Pour répondre à cette question, j’ai envie de m’adresser au juge et à Persévérance :
Merci Monsieur le juge, vous m’invitez à me laisser déranger, à me remettre en question quand j’oublie la loi de la vie, celle de l’amour. Comment ne pas penser à vous quand mon ego empêche une vraie rencontre ?
Merci Madame Persévérance, vous m’encouragez à ne pas me décourager devant ce qui semble impossible.

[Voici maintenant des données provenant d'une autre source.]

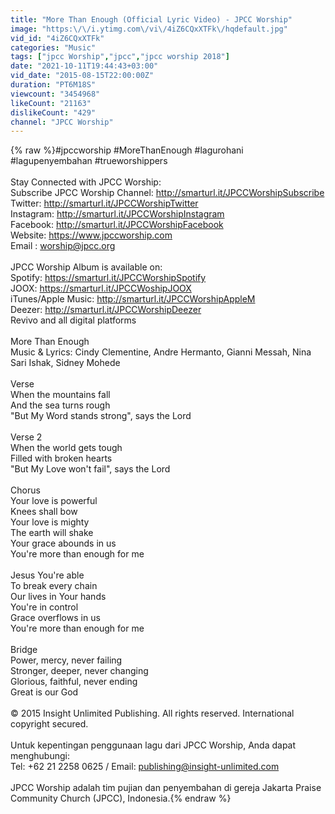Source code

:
 ```yaml
---
title: "More Than Enough (Official Lyric Video) - JPCC Worship"
image: "https:\/\/i.ytimg.com\/vi\/4iZ6CQxXTFk\/hqdefault.jpg"
vid_id: "4iZ6CQxXTFk"
categories: "Music"
tags: ["jpcc Worship","jpcc","jpcc worship 2018"]
date: "2021-10-11T19:44:43+03:00"
vid_date: "2015-08-15T22:00:00Z"
duration: "PT6M18S"
viewcount: "3454968"
likeCount: "21163"
dislikeCount: "429"
channel: "JPCC Worship"
---
```

{% raw %}#jpccworship #MoreThanEnough #lagurohani #lagupenyembahan #trueworshippers<br /><br />Stay Connected with JPCC Worship:<br />Subscribe JPCC Worship Channel: <a rel="nofollow" target="blank" href="http://smarturl.it/JPCCWorshipSubscribe">http://smarturl.it/JPCCWorshipSubscribe</a><br />Twitter: <a rel="nofollow" target="blank" href="http://smarturl.it/JPCCWorshipTwitter">http://smarturl.it/JPCCWorshipTwitter</a><br />Instagram: <a rel="nofollow" target="blank" href="http://smarturl.it/JPCCWorshipInstagram">http://smarturl.it/JPCCWorshipInstagram</a><br />Facebook: <a rel="nofollow" target="blank" href="http://smarturl.it/JPCCWorshipFacebook">http://smarturl.it/JPCCWorshipFacebook</a><br />Website: <a rel="nofollow" target="blank" href="https://www.jpccworship.com">https://www.jpccworship.com</a><br />Email : worship@jpcc.org<br /><br />JPCC Worship Album is available on:<br />Spotify: <a rel="nofollow" target="blank" href="https://smarturl.it/JPCCWorshipSpotify">https://smarturl.it/JPCCWorshipSpotify</a><br />JOOX: <a rel="nofollow" target="blank" href="https://smarturl.it/JPCCWoshipJOOX">https://smarturl.it/JPCCWoshipJOOX</a><br />iTunes/Apple Music: <a rel="nofollow" target="blank" href="http://smarturl.it/JPCCWorshipAppleM">http://smarturl.it/JPCCWorshipAppleM</a><br />Deezer: <a rel="nofollow" target="blank" href="http://smarturl.it/JPCCWorshipDeezer">http://smarturl.it/JPCCWorshipDeezer</a><br />Revivo and all digital platforms<br /><br />More Than Enough<br />Music &amp; Lyrics: Cindy Clementine, Andre Hermanto, Gianni Messah, Nina Sari Ishak, Sidney Mohede<br /><br />Verse<br />When the mountains fall<br />And the sea turns rough<br />&quot;But My Word stands strong&quot;, says the Lord<br /><br />Verse 2<br />When the world gets tough<br />Filled with broken hearts<br />&quot;But My Love won't fail&quot;, says the Lord<br /><br />Chorus<br />Your love is powerful<br />Knees shall bow<br />Your love is mighty<br />The earth will shake<br />Your grace abounds in us<br />You're more than enough for me<br /><br />Jesus You're able<br />To break every chain<br />Our lives in Your hands<br />You're in control<br />Grace overflows in us<br />You're more than enough for me<br /><br />Bridge<br />Power, mercy, never failing<br />Stronger, deeper, never changing<br />Glorious, faithful, never ending<br />Great is our God<br /><br />© 2015 Insight Unlimited Publishing. All rights reserved. International copyright secured.<br /><br />Untuk kepentingan penggunaan lagu dari JPCC Worship, Anda dapat menghubungi:<br />Tel: +62 21 2258 0625 / Email: publishing@insight-unlimited.com<br /><br />JPCC Worship adalah tim pujian dan penyembahan di gereja Jakarta Praise Community Church (JPCC), Indonesia.{% endraw %}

Je me sens stimulée à continuer de prier. Je vois que l’air de rien, ça porte ses fruits.
Et j’ai envie d’ajouter :
Comme moi, vous pleurez, vous riez, vous êtes sensible aux silences féconds, aux côtés rugueux de l’existence, vous vous réjouissez de ce qui épanouit, de ce qui fait danser la vie.
Autour de moi, d’autres prennent le relais : des enfants, des Jacks ou non, des paroissiens ou des villageois, des malades, des collègues, des proches. Ils m’interpellent par leurs manières de s’engager, de poser des gestes qui relèvent, par leurs manières de vivre leur foi, d’offrir des présences, des paroles qui élargissent.
Alors, j’ai envie de vous dire :
La qualité de Présence Persévérante du Christ a déteint sur votre qualité de présence persévérante, votre qualité de présence a déteint sur d’autres. Elles m’invitent à vivre et à rencontrer en étant en lien avec le goutte à goutte d’éternité. Amen.